The 2013 Cochrane Review of Interventions for CRPS concluded that although a broad range of therapeutic approaches have been proposed for the treatment of CRPS pain and disability, there is a critical lack of high-quality evidence evaluating the effectiveness of most of these therapies.[4] Despite this, procedural interventions may be helpful when timed correctly and utilized in a multidisciplinary setting. Serial sympathetic ganglion blocks, either with local anesthetic or chemical/thermal neurolysis, are often utilized to provide relief; yet, despite their widespread use and several case reports and series touting their benefit, when reviewed systematically they have not been shown to provide significant long-term improvement.  Still, when timed very early on in the course of CPRS they might convey substantial benefit, such as demonstrated by Gungor et al.[5]  Sympathetic and perineural blockade with or without a catheter may enable patients to tolerate PT and OT if administered beforehand. Neuromodulation usually is considered after sympathetic nerve blockade has been attempted. While the literature overall reflects positively on spinal cord stimulation (SCS) for CRPS, especially in CRPS with an SMP component, an RCT comparing SCS to physical therapy found that the SCS group performed no better than physical therapy alone 5 years after implantation. Intrathecal drug delivery systems are typically considered salvage therapy. Intravenous regional sympatholytic blocks with guanethidine and reserpine have not been supported by RCTs, and there is moderate quality evidence that intravenous regional blockade with guanethidine is not effective.  With respect to intravenous infusions in particular, a 2016 review concluded that while there is evidence to support infusions of ketamine, lidocaine, bisphosphonates, and immunoglobulin as being efficacious, the authors noted that most of the included studies were pre- Budapest Criteria and several were not of high quality.[6]

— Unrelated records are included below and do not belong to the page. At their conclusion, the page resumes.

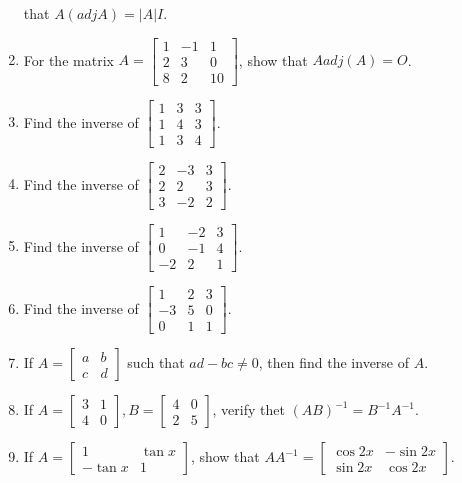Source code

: \begin{enumerate}
  that $A(adj A) = |A|I$.
\item For the matrix $A = \begin{bmatrix}1 & -1 & 1 \\ 2 & 3 & 0 \\ 8 & 2 & 10\end{bmatrix}$, show that $A adj(A) = O$.
\item Find the inverse of $\begin{bmatrix}1 & 3 & 3 \\ 1 & 4 & 3 \\ 1 & 3 & 4\end{bmatrix}$.
\item Find the inverse of $\begin{bmatrix}2 & -3 & 3 \\ 2 & 2 & 3 \\ 3 & -2 & 2\end{bmatrix}$.
\item Find the inverse of $\begin{bmatrix}1 & -2 & 3 \\ 0 & -1 & 4 \\ -2 & 2 & 1\end{bmatrix}$.
\item Find the inverse of $\begin{bmatrix}1 & 2 & 3 \\ -3 & 5 & 0 \\ 0 & 1 & 1\end{bmatrix}$.
\item If $A = \begin{bmatrix}a & b \\ c & d\end{bmatrix}$ such that $ad - bc \neq 0$, then find the inverse of $A$.
\item If $A = \begin{bmatrix}3 & 1 \\ 4 & 0\end{bmatrix}, B = \begin{bmatrix} 4 & 0 \\ 2 & 5 \end{bmatrix}$, verify thet $(AB)^{-1}
  = B^{-1}A^{-1}$.
\item If $A = \begin{bmatrix}1 & \tan x \\ -\tan x & 1\end{bmatrix}$, show that $AA^{-1} = \begin{bmatrix}\cos 2x & -\sin 2x
    \\ \sin 2x & \cos 2x\end{bmatrix}$.

\end{enumerate}
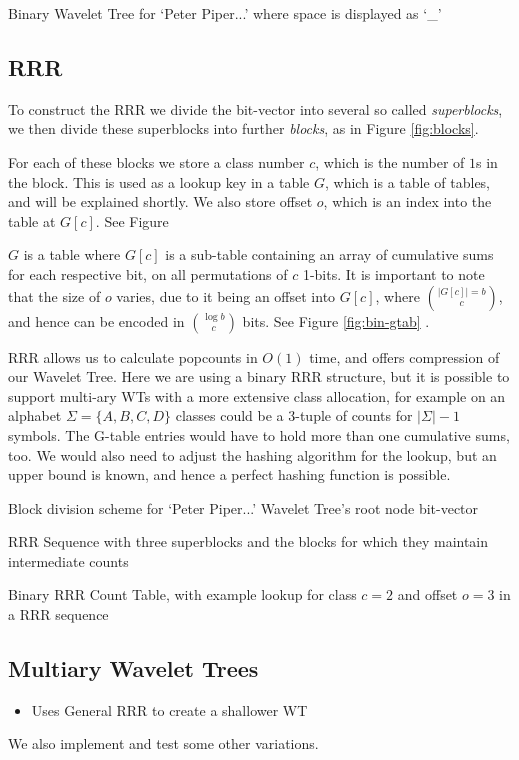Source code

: 			{Binary Wavelet Tree for `Peter Piper...' where space is displayed
			as `\_'}

\subsection{RRR}
To construct the RRR we divide the bit-vector into several so called \emph{superblocks}, we then divide these superblocks into further \emph{blocks}, as in Figure \ref{fig:blocks}.

For each of these blocks we store a class number $c$, which is the number of $1$s in the block. This is used as a lookup key in a table $G$, which is a table of tables, and will be explained shortly. We also store offset $o$, which is an index into the table at $G[c]$. See Figure%

$G$ is a table where $G[c]$ is a sub-table containing an array of cumulative sums for each respective bit, on all permutations of $c$ 1-bits. It is important to note that the size of $o$ varies, due to it being an offset into $G[c]$, where $|G[c]| = b \choose c$, and hence can be encoded in $\log b \choose c$ bits. See Figure \ref{fig:bin-gtab} .

RRR allows us to calculate popcounts in $O(1)$ time, and offers compression of our Wavelet Tree. Here we are using a binary RRR structure, but it is possible to support multi-ary WTs with a more extensive class allocation, for example on an alphabet $\Sigma = \{ A, B, C, D \}$ classes could be a 3-tuple of counts for $|\Sigma| - 1$ symbols. The G-table entries would have to hold more than one cumulative sums, too. We would also need to adjust the hashing algorithm for the lookup, but an upper bound is known, and hence a perfect hashing function is possible.

			{Block division scheme for `Peter Piper...' Wavelet Tree's root
			node bit-vector}

		{RRR Sequence with three superblocks and the blocks for which they
		maintain intermediate counts}

			{Binary RRR Count Table, with example lookup for class $c = 2$
			and offset $o = 3$ in a RRR sequence}
			
\subsection{Multiary Wavelet Trees}
\begin{itemize}
\item
  Uses General RRR to create a shallower WT
\end{itemize}
We also implement and test some other variations.

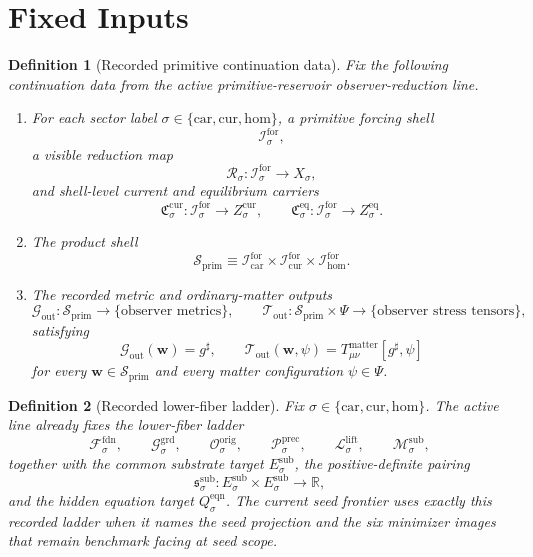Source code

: \documentclass[11pt]{article}
\newcommand{\CompletedMetric}{g^{\sharp}}
\newcommand{\MatterSpace}{\Psi}
\newcommand{\Car}{\mathrm{car}}
\newcommand{\Cur}{\mathrm{cur}}
\newcommand{\Hom}{\mathrm{hom}}
\newcommand{\ForSpace}[1]{\mathcal I_{#1}^{\mathrm{for}}}
\newcommand{\PrimShell}{\mathcal S_{\mathrm{prim}}}
\newcommand{\Reduction}[1]{\mathcal R_{#1}}
\newcommand{\CurrentCarrier}[1]{\mathfrak C_{#1}^{\mathrm{cur}}}
\newcommand{\EqCarrier}[1]{\mathfrak C_{#1}^{\mathrm{eq}}}
\newcommand{\MetricOut}{\mathscr G_{\mathrm{out}}}
\newcommand{\MatterOut}{\mathscr T_{\mathrm{out}}}
\newcommand{\FoundSpace}[1]{\mathcal F_{#1}^{\mathrm{fdn}}}
\newcommand{\GroundSpace}[1]{\mathcal G_{#1}^{\mathrm{grd}}}
\newcommand{\OrigSpace}[1]{\mathcal O_{#1}^{\mathrm{orig}}}
\newcommand{\PrecSpace}[1]{\mathcal P_{#1}^{\mathrm{prec}}}
\newcommand{\LiftSpace}[1]{\mathcal L_{#1}^{\mathrm{lift}}}
\newcommand{\SubSpace}[1]{\mathcal M_{#1}^{\mathrm{sub}}}
\newcommand{\SubTarget}[1]{E_{#1}^{\mathrm{sub}}}
\newcommand{\SubPair}[1]{\mathfrak s_{#1}^{\mathrm{sub}}}
\newcommand{\EqnTarget}[1]{Q_{#1}^{\mathrm{eqn}}}
\newtheorem{definition}{Definition}
\begin{document}
\section{Fixed Inputs}

\begin{definition}[Recorded primitive continuation data]
\label{def:fixed}
Fix the following continuation data from the active primitive-reservoir observer-reduction line.
\begin{enumerate}
    \item For each sector label \(\sigma\in\{\Car,\Cur,\Hom\}\), a primitive forcing shell
    \[
    \ForSpace{\sigma},
    \]
    a visible reduction map
    \[
    \Reduction{\sigma}:\ForSpace{\sigma}\to X_{\sigma},
    \]
    and shell-level current and equilibrium carriers
    \[
    \CurrentCarrier{\sigma}:\ForSpace{\sigma}\to Z_{\sigma}^{\mathrm{cur}},
    \qquad
    \EqCarrier{\sigma}:\ForSpace{\sigma}\to Z_{\sigma}^{\mathrm{eq}}.
    \]
    \item The product shell
    \[
    \PrimShell
    \equiv
    \ForSpace{\Car}\times \ForSpace{\Cur}\times \ForSpace{\Hom}.
    \]
    \item The recorded metric and ordinary-matter outputs
    \[
    \MetricOut:\PrimShell\to\{\text{observer metrics}\},
    \qquad
    \MatterOut:\PrimShell\times\MatterSpace\to\{\text{observer stress tensors}\},
    \]
    satisfying
    \begin{equation}
    \MetricOut(\mathbf w)=\CompletedMetric,
    \qquad
    \MatterOut(\mathbf w,\psi)
    =
    T_{\mu\nu}^{\mathrm{matter}}[\CompletedMetric,\psi]
    \label{eq:fixedoutputs}
    \end{equation}
    for every \(\mathbf w\in\PrimShell\) and every matter configuration \(\psi\in\MatterSpace\).
\end{enumerate}
\end{definition}

\begin{definition}[Recorded lower-fiber ladder]
\label{def:ladder}
Fix \(\sigma\in\{\Car,\Cur,\Hom\}\). The active line already fixes the lower-fiber ladder
\[
\FoundSpace{\sigma},
\qquad
\GroundSpace{\sigma},
\qquad
\OrigSpace{\sigma},
\qquad
\PrecSpace{\sigma},
\qquad
\LiftSpace{\sigma},
\qquad
\SubSpace{\sigma},
\]
together with the common substrate target \(\SubTarget{\sigma}\), the positive-definite pairing
\[
\SubPair{\sigma}:
\SubTarget{\sigma}\times\SubTarget{\sigma}\to\mathbb R,
\]
and the hidden equation target \(\EqnTarget{\sigma}\). The current seed frontier uses exactly this recorded ladder when it names the seed projection and the six minimizer images that remain benchmark facing at seed scope.
\end{definition}
\end{document}
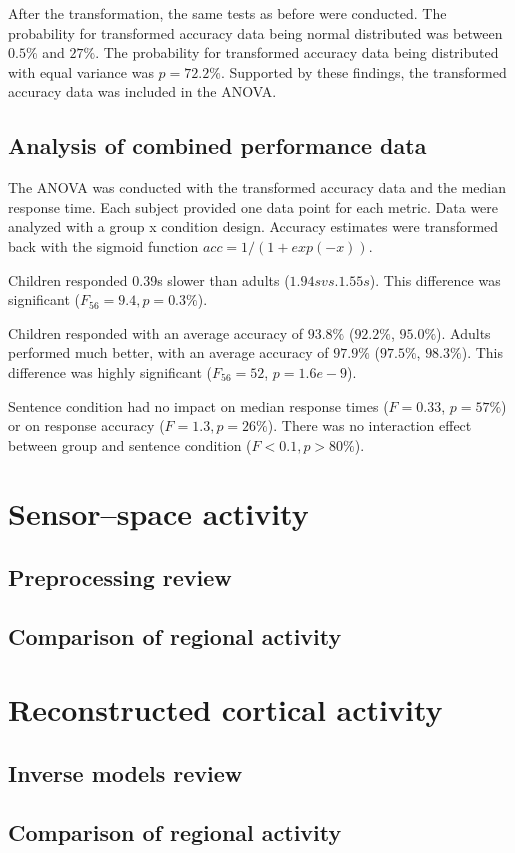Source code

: After the transformation, the same tests as before were conducted.
The probability for transformed accuracy data being normal distributed was between $0.5\%$ and $27\%$.
The probability for transformed accuracy data being distributed with equal variance was $p = 72.2\%$.
Supported by these findings, the transformed accuracy data was included in the ANOVA.

\subsection{Analysis of combined performance data}

The ANOVA was conducted with the transformed accuracy data and the median response time.
Each subject provided one data point for each metric.
Data were analyzed with a group x condition design.
Accuracy estimates were transformed back with the sigmoid function $acc = 1/(1+exp(-x))$.

Children responded 0.39s slower than adults ($1.94s vs. 1.55s$).
This difference was significant ($F_56 = 9.4, p = 0.3\%$).

Children responded with an average accuracy of $93.8\%$ ($92.2\%$, $95.0\%$).
Adults performed much better, with an average accuracy of $97.9\%$ ($97.5\%$, $98.3\%$).
This difference was highly significant ($F_56 = 52$, $p = 1.6e-9$).

Sentence condition had no impact on median response times ($F = 0.33$, $p = 57\%$) or on response accuracy ($F = 1.3, p = 26\%$).
There was no interaction effect between group and sentence condition ($F < 0.1, p > 80\%$).




\section{Sensor--space activity}

\subsection{Preprocessing review}
\subsection{Comparison of regional activity}

\section{Reconstructed cortical activity}
\subsection{Inverse models review}
\subsection{Comparison of regional activity}


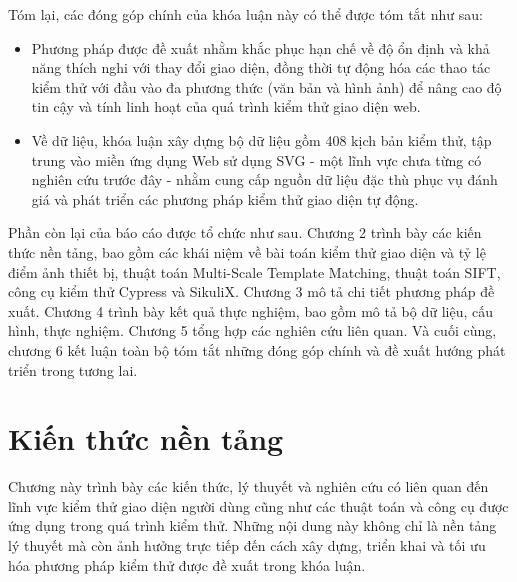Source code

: \documentclass[a4paper, 12pt]{report}
\begin{document}
Tóm lại, các đóng góp chính của khóa luận này có thể được tóm tắt như sau:

\begin{itemize}
    \item Phương pháp được đề xuất nhằm khắc phục hạn chế về độ ổn định và khả năng thích nghi với thay đổi giao diện, đồng thời tự động hóa các thao tác kiểm thử với đầu vào đa phương thức (văn bản và hình ảnh) để nâng cao độ tin cậy và tính linh hoạt của quá trình kiểm thử giao diện web.
    \item Về dữ liệu, khóa luận xây dựng bộ dữ liệu gồm 408 kịch bản kiểm thử, tập trung vào miền ứng dụng Web sử dụng SVG - một lĩnh vực chưa từng có nghiên cứu trước đây - nhằm cung cấp nguồn dữ liệu đặc thù phục vụ đánh giá và phát triển các phương pháp kiểm thử giao diện tự động.
\end{itemize}






Phần còn lại của báo cáo được tổ chức như sau. Chương 2 trình bày các kiến thức nền tảng, bao gồm các khái niệm về bài toán kiểm thử giao diện và tỷ lệ điểm ảnh thiết bị, thuật toán Multi-Scale Template Matching, thuật toán SIFT, công cụ kiểm thử Cypress và SikuliX. Chương 3 mô tả chi tiết phương pháp đề xuất. Chương 4 trình bày kết quả thực nghiệm, bao gồm mô tả bộ dữ liệu, cấu hình, thực nghiệm. Chương 5 tổng hợp các nghiên cứu liên quan. Và cuối cùng, chương 6 kết luận toàn bộ tóm tắt những đóng góp chính và đề xuất hướng phát triển trong tương lai.




\chapter{Kiến thức nền tảng}

Chương này trình bày các kiến thức, lý thuyết và nghiên cứu có liên quan đến lĩnh vực kiểm thử giao diện người dùng cũng như các thuật toán và công cụ được ứng dụng trong quá trình kiểm thử. Những nội dung này không chỉ là nền tảng lý thuyết mà còn ảnh hưởng trực tiếp đến cách xây dựng, triển khai và tối ưu hóa phương pháp kiểm thử được đề xuất trong khóa luận.
\end{document}

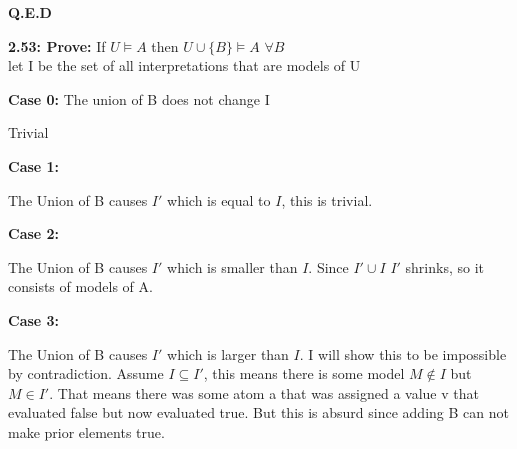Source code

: \documentclass[letterpaper]{article}
\begin{document}
\textbf{Q.E.D}
\pagebreak

\textbf{2.53: Prove:}
If $U \vDash A$ then $U \cup \{B\} \vDash A $ $\forall B $
\\[1ex]

let I be the set of all interpretations that are models of U

\textbf{Case 0:}
The union of B does not change I

Trivial

\textbf{Case 1:}

The Union of B causes $I'$ which is equal to $I$, this is trivial.

\textbf{Case 2:}

The Union of B causes $I'$ which is smaller than $I$.  Since $I' \cup I$ $I'$
shrinks, so it consists of models of A.

\textbf{Case 3:}

The Union of B causes $I'$ which is larger than $I$.  I will show this to be 
impossible by contradiction.  Assume $I \subseteq I'$, this means there is
some model $ M \notin I $ but $M \in I'$.  That means there was some atom a
that was assigned a value v that evaluated false but now evaluated true. But this is absurd since adding B can not make prior elements true.
\end{document}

Because of the association with comorbid psychiatric disorders such as depression and anxiety, cognitive behavioral therapy is considered a necessary component in treating CRPS, although there are no available studies to provide evidence to support the use of this treatment approach. Still, the treating clinician should appreciate that suboptimal management of psychological comorbidities serves as a barrier to improvement for any chronic pain condition. 

Additional treatment options include topical capsaicin, free radical scavengers (topical dimethylsulfoxide, oral vitamin C), and surgical sympathectomy. 

Patients with the SIP variant may have a worse prognosis.

Differential Diagnosis

  • Arterial insufficiency
  • Gillian Barre syndrome
  • Hysteria
  • Monometric amyotrophy
  • Multiple sclerosis
  • Peripheral atherosclerotic disease
  • Phlebothrombosis
  • Porphyria
  • Poliomyelitis
  • Tabbies dorsalis

Enhancing Healthcare Team Outcomes

A team approach to this problem is required to maximize recovery. Social service, pharmacology nursing, and physical therapy along with early advanced pain management are key to improved outcomes. 

Article Details

Article Author

Kevin Guthmiller

Article Editor:

Matthew Varacallo


10/15/2020 8:42:45 AM



Bruehl S, Complex regional pain syndrome. BMJ (Clinical research ed.). 2015 Jul 29     [PubMed PMID: 26224572]


Lohnberg JA,Altmaier EM, A review of psychosocial factors in complex regional pain syndrome. Journal of clinical psychology in medical settings. 2013 Jun     [PubMed PMID: 22961122]


Fukushima FB,Bezerra DM,Villas Boas PJ,Valle AP,Vidal EI, Complex regional pain syndrome. BMJ (Clinical research ed.). 2014 Jun 25     [PubMed PMID: 24965221]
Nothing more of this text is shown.